| Assignment |
Down to the last character, transcribe every record.

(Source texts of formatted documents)

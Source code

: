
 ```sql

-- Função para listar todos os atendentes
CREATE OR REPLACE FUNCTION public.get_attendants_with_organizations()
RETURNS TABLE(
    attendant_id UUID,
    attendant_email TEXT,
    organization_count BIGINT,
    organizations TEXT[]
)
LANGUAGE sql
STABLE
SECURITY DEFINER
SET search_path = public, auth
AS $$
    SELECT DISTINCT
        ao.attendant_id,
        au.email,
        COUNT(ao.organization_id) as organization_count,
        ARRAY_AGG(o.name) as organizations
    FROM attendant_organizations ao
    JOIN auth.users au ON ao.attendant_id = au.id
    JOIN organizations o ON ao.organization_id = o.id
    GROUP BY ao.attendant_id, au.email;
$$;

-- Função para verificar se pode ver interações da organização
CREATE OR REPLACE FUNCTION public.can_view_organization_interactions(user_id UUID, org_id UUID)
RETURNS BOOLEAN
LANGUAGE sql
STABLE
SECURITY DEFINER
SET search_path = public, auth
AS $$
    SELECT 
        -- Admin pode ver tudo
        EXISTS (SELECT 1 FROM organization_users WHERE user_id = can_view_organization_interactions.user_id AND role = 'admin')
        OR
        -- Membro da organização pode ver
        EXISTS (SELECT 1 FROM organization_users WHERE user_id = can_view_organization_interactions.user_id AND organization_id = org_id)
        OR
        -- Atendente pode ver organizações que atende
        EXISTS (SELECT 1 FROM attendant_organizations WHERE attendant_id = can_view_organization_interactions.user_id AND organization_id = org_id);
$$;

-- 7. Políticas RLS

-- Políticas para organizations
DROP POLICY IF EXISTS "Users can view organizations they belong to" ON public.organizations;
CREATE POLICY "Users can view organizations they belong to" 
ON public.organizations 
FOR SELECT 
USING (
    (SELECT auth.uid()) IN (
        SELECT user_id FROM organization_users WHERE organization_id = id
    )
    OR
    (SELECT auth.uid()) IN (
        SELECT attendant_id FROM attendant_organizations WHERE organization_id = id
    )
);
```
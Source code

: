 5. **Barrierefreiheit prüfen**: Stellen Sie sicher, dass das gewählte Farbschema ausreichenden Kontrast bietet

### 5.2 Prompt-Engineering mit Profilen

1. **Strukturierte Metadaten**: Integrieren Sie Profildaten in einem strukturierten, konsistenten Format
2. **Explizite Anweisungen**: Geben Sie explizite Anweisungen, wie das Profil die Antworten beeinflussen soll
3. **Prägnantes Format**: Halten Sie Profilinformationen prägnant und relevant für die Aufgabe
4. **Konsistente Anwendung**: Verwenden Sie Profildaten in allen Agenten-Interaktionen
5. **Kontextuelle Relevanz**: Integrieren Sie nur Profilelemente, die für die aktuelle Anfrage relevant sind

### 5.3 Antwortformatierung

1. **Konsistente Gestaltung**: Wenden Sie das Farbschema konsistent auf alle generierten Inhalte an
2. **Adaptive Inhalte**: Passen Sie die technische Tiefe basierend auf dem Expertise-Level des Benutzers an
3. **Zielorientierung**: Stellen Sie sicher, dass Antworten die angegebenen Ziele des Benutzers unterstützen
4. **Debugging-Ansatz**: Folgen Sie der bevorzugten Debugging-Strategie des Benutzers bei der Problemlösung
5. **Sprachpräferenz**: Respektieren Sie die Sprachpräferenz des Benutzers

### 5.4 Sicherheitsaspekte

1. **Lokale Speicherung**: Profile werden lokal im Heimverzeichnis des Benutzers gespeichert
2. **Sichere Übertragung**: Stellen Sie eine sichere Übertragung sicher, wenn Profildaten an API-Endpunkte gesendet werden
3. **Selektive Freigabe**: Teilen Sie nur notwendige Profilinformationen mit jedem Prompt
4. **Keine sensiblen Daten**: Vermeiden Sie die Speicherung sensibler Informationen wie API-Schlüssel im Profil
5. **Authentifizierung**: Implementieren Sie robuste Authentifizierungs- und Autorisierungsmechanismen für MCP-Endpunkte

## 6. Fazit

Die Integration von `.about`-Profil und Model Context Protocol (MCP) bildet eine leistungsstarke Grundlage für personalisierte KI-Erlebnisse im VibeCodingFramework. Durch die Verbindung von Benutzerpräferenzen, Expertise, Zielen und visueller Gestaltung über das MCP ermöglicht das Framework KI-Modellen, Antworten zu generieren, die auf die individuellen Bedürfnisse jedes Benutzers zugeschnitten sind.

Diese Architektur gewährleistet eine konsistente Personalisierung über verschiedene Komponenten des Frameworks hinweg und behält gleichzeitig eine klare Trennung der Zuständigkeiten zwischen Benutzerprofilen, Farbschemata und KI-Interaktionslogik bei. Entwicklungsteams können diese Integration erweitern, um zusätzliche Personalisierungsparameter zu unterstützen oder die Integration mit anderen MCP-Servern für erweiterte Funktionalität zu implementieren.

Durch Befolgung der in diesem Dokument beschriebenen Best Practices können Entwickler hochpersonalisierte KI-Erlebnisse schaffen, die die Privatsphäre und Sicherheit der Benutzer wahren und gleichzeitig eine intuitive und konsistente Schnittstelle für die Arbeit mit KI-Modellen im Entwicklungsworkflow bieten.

| Result |
Source code

:
 ```sql

-- Função para listar todos os atendentes
CREATE OR REPLACE FUNCTION public.get_attendants_with_organizations()
RETURNS TABLE(
    attendant_id UUID,
    attendant_email TEXT,
    organization_count BIGINT,
    organizations TEXT[]
)
LANGUAGE sql
STABLE
SECURITY DEFINER
SET search_path = public, auth
AS $$
    SELECT DISTINCT
        ao.attendant_id,
        au.email,
        COUNT(ao.organization_id) as organization_count,
        ARRAY_AGG(o.name) as organizations
    FROM attendant_organizations ao
    JOIN auth.users au ON ao.attendant_id = au.id
    JOIN organizations o ON ao.organization_id = o.id
    GROUP BY ao.attendant_id, au.email;
$$;

-- Função para verificar se pode ver interações da organização
CREATE OR REPLACE FUNCTION public.can_view_organization_interactions(user_id UUID, org_id UUID)
RETURNS BOOLEAN
LANGUAGE sql
STABLE
SECURITY DEFINER
SET search_path = public, auth
AS $$
    SELECT 
        -- Admin pode ver tudo
        EXISTS (SELECT 1 FROM organization_users WHERE user_id = can_view_organization_interactions.user_id AND role = 'admin')
        OR
        -- Membro da organização pode ver
        EXISTS (SELECT 1 FROM organization_users WHERE user_id = can_view_organization_interactions.user_id AND organization_id = org_id)
        OR
        -- Atendente pode ver organizações que atende
        EXISTS (SELECT 1 FROM attendant_organizations WHERE attendant_id = can_view_organization_interactions.user_id AND organization_id = org_id);
$$;

-- 7. Políticas RLS

-- Políticas para organizations
DROP POLICY IF EXISTS "Users can view organizations they belong to" ON public.organizations;
CREATE POLICY "Users can view organizations they belong to" 
ON public.organizations 
FOR SELECT 
USING (
    (SELECT auth.uid()) IN (
        SELECT user_id FROM organization_users WHERE organization_id = id
    )
    OR
    (SELECT auth.uid()) IN (
        SELECT attendant_id FROM attendant_organizations WHERE organization_id = id
    )
);
```
Source code

: 5. **Barrierefreiheit prüfen**: Stellen Sie sicher, dass das gewählte Farbschema ausreichenden Kontrast bietet

### 5.2 Prompt-Engineering mit Profilen

1. **Strukturierte Metadaten**: Integrieren Sie Profildaten in einem strukturierten, konsistenten Format
2. **Explizite Anweisungen**: Geben Sie explizite Anweisungen, wie das Profil die Antworten beeinflussen soll
3. **Prägnantes Format**: Halten Sie Profilinformationen prägnant und relevant für die Aufgabe
4. **Konsistente Anwendung**: Verwenden Sie Profildaten in allen Agenten-Interaktionen
5. **Kontextuelle Relevanz**: Integrieren Sie nur Profilelemente, die für die aktuelle Anfrage relevant sind

### 5.3 Antwortformatierung

1. **Konsistente Gestaltung**: Wenden Sie das Farbschema konsistent auf alle generierten Inhalte an
2. **Adaptive Inhalte**: Passen Sie die technische Tiefe basierend auf dem Expertise-Level des Benutzers an
3. **Zielorientierung**: Stellen Sie sicher, dass Antworten die angegebenen Ziele des Benutzers unterstützen
4. **Debugging-Ansatz**: Folgen Sie der bevorzugten Debugging-Strategie des Benutzers bei der Problemlösung
5. **Sprachpräferenz**: Respektieren Sie die Sprachpräferenz des Benutzers

### 5.4 Sicherheitsaspekte

1. **Lokale Speicherung**: Profile werden lokal im Heimverzeichnis des Benutzers gespeichert
2. **Sichere Übertragung**: Stellen Sie eine sichere Übertragung sicher, wenn Profildaten an API-Endpunkte gesendet werden
3. **Selektive Freigabe**: Teilen Sie nur notwendige Profilinformationen mit jedem Prompt
4. **Keine sensiblen Daten**: Vermeiden Sie die Speicherung sensibler Informationen wie API-Schlüssel im Profil
5. **Authentifizierung**: Implementieren Sie robuste Authentifizierungs- und Autorisierungsmechanismen für MCP-Endpunkte

## 6. Fazit

Die Integration von `.about`-Profil und Model Context Protocol (MCP) bildet eine leistungsstarke Grundlage für personalisierte KI-Erlebnisse im VibeCodingFramework. Durch die Verbindung von Benutzerpräferenzen, Expertise, Zielen und visueller Gestaltung über das MCP ermöglicht das Framework KI-Modellen, Antworten zu generieren, die auf die individuellen Bedürfnisse jedes Benutzers zugeschnitten sind.

Diese Architektur gewährleistet eine konsistente Personalisierung über verschiedene Komponenten des Frameworks hinweg und behält gleichzeitig eine klare Trennung der Zuständigkeiten zwischen Benutzerprofilen, Farbschemata und KI-Interaktionslogik bei. Entwicklungsteams können diese Integration erweitern, um zusätzliche Personalisierungsparameter zu unterstützen oder die Integration mit anderen MCP-Servern für erweiterte Funktionalität zu implementieren.

Durch Befolgung der in diesem Dokument beschriebenen Best Practices können Entwickler hochpersonalisierte KI-Erlebnisse schaffen, die die Privatsphäre und Sicherheit der Benutzer wahren und gleichzeitig eine intuitive und konsistente Schnittstelle für die Arbeit mit KI-Modellen im Entwicklungsworkflow bieten.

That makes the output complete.